John Kobs

Biographical details
- Born: August 21, 1898 Cavalier, North Dakota, U.S.
- Died: January 26, 1968 (aged 69) East Lansing, Michigan, U.S.

Playing career
- 1920–1921: Hamline

Coaching career (HC unless noted)

Baseball
- 1922–1924: Hamline
- 1925–1963: Michigan State

Hockey
- 1925–1931: Michigan State

Basketball
- 1924–1926: Michigan State

Head coaching record
- Overall: 574–377–16 (baseball) 9–19–1 (hockey) 11–26 (basketball)

= John Kobs =

American athlete and coach (1898–1968)

John H. Kobs (August 21, 1898 – January 26, 1968) was an American athlete and coach. He was the head baseball coach at Michigan State University from 1925 to 1963 where he compiled a career record of 576–377–16. He also coached men's basketball (1924–1926) and ice hockey (1925–1931) at Michigan State. He has been inducted into both the Michigan Sports Hall of Fame and the MSU Athletics Hall of Fame.

==Early years==
Kobs was born in Cavalier, North Dakota in 1898. He moved to Lake City, Minnesota while in grade school and attended Hamline University in St. Paul, Minnesota. At Hamline, he was a multi-sport athlete winning 13 varsity letters—four each in football and basketball, three in baseball, and two in track. He was also named to Minnesota's All-State college teams for three years each in football and basketball and two years in baseball. In January 1951, Kobs was selected as one of the top five all-around athletes in Minnesota during the first half of the 20th century, as selected by a board of Minnesota sports experts.

==Coaching career==
After graduating from Hamline University, he spent two years from 1922 to 1924 as a member of the school's coaching staff.

In May 1924, Kobs was hired as the baseball and basketball coach at Michigan Agricultural College. He was the head coach of the Aggies'/Spartans' baseball team for 38 years from 1925 to 1963. During his 38 years as head baseball coach at Michigan State, Kobs compiled a record of 574 wins, 377 losses and 16 ties for a winning percentage of .602. He had only four losing seasons in 38 campaigns, and his 1954 team won the Big Ten Conference championship and the NCAA District No. 4 playoffs and finished third in the College World Series at Omaha, Nebraska.

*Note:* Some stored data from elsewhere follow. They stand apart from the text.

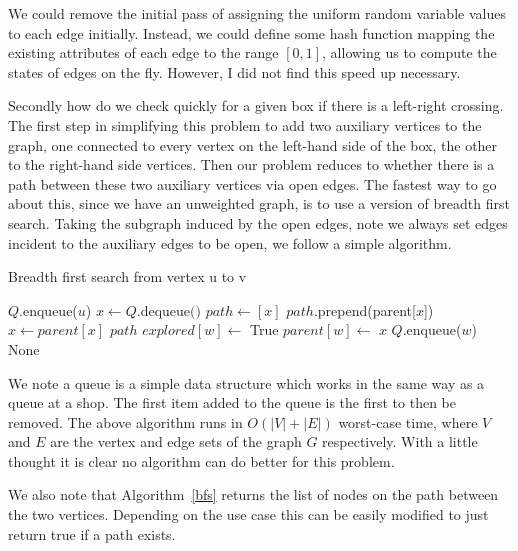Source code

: \documentclass[a4paper,11pt]{article}
\theoremstyle{definition}
\begin{document}
We could remove the initial pass of assigning the uniform random variable values to each edge initially. Instead, we could define some hash function mapping the existing attributes of each edge to the range $[0,1]$, allowing us to compute the states of edges on the fly. However, I did not find this speed up necessary.

Secondly how do we check quickly for a given box if there is a left-right crossing. The first step in simplifying this problem to add two auxiliary vertices to the graph, one connected to every vertex on the left-hand side of the box, the other to the right-hand side vertices. Then our problem reduces to whether there is a path between these two auxiliary vertices via open edges.
The fastest way to go about this, since we have an unweighted graph, is to use a version of breadth first search. Taking the subgraph induced by the open edges, note we always set edges incident to the auxiliary edges to be open, we follow a simple algorithm.
\begin{algorithm}
	\caption{Breadth first search from vertex u to v}\label{bfs}
	\begin{algorithmic}[1]
	\State $Q$.enqueue($u$)
		\State $x \gets Q\text{.dequeue()}$
		 
			\State $path \gets [x]$
				\State $path$.prepend(parent[$x$])
				\State $x \gets parent[x]$
			\EndWhile
			\State
			\Return $path$
		\EndIf
				\State $explored[w] \gets$ True
				\State $parent[w] \gets$ $x$
				\State $Q$.enqueue($w$)
			\EndIf
		\EndFor
	\EndWhile
	 \Return None
	\EndIf
	\EndProcedure
	\end{algorithmic}
	\end{algorithm}

We note a queue is a simple data structure which works in the same way as a queue at a shop. The first item added to the queue is the first to then be removed.
The above algorithm runs in $O(|V|+|E|)$ worst-case time, where $V$ and $E$ are the vertex and edge sets of the graph $G$ respectively. With a little thought it is clear no algorithm can do better for this problem. 

We also note that Algorithm~\ref*{bfs} returns the list of nodes on the path between the two vertices. Depending on the use case this can be easily modified to just return true if a path exists. 
\end{document}
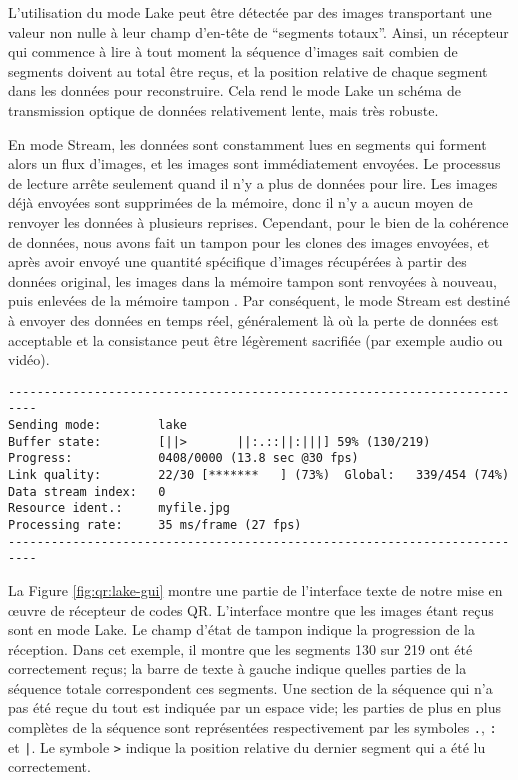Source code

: L'utilisation du mode Lake peut être détectée par des images transportant une valeur non nulle à leur champ d'en-tête de ``segments totaux''. Ainsi, un récepteur qui commence à lire à tout moment la séquence d'images sait combien de segments doivent au total être reçus, et la position relative de chaque segment dans les données pour reconstruire. Cela rend le mode Lake un schéma de transmission optique de données relativement lente, mais très robuste.

En mode Stream, les données sont constamment lues en segments qui forment alors un flux d'images, et les images sont immédiatement envoyées. Le processus de lecture arrête seulement quand il n'y a plus de données pour lire. Les images déjà envoyées sont supprimées de la mémoire, donc il n'y a aucun moyen de renvoyer les données à plusieurs reprises. Cependant, pour le bien de la cohérence de données, nous avons fait un tampon pour les clones des images envoyées, et après avoir envoyé une quantité spécifique d'images récupérées à partir des données original, les images dans la mémoire tampon sont renvoyées à nouveau, puis enlevées de la mémoire tampon . Par conséquent, le mode Stream est destiné à envoyer des données en temps réel, généralement là où la perte de données est acceptable et la consistance peut être légèrement sacrifiée (par exemple audio ou vidéo).

\begin{figure*}
\centering
\begin{verbatim}
--------------------------------------------------------------------------
Sending mode:        lake
Buffer state:        [||>       ||:.::||:|||] 59% (130/219)
Progress:            0408/0000 (13.8 sec @30 fps)
Link quality:        22/30 [*******   ] (73%)  Global:   339/454 (74%)
Data stream index:   0
Resource ident.:     myfile.jpg
Processing rate:     35 ms/frame (27 fps)
--------------------------------------------------------------------------
\end{verbatim}
\caption{Une partie de l'interface texte du récepteur de codes QR qui fonctionne en mode Lake}
\label{fig:qr:lake-gui}
\end{figure*}

La Figure \ref{fig:qr:lake-gui} montre une partie de l'interface texte de notre mise en œuvre de récepteur de codes QR. L'interface montre que les images étant reçus sont en mode Lake. Le champ d'état de tampon indique la progression de la réception. Dans cet exemple, il montre que les segments 130 sur 219 ont été correctement reçus; la barre de texte à gauche indique quelles parties de la séquence totale correspondent ces segments. Une section de la séquence qui n'a pas été reçue du tout est indiquée par un espace vide; les parties de plus en plus complètes de la séquence sont représentées respectivement par les symboles \verb+.+, \verb+:+ et \verb+|+. Le symbole \verb+>+ indique la position relative du dernier segment qui a été lu correctement.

Kobs coached numerous athletes who went on to play Major League Baseball, including Baseball Hall of Fame inductee Robin Roberts, whom Kobs switched from a first baseman to a pitcher. Other Major League players developed by Kobs include Bob Anderson, Ed Hobaugh, Jack Kralick, Hobie Landrith, Al Luplow, Ron Perranoski, Dick Radatz, and George Smith.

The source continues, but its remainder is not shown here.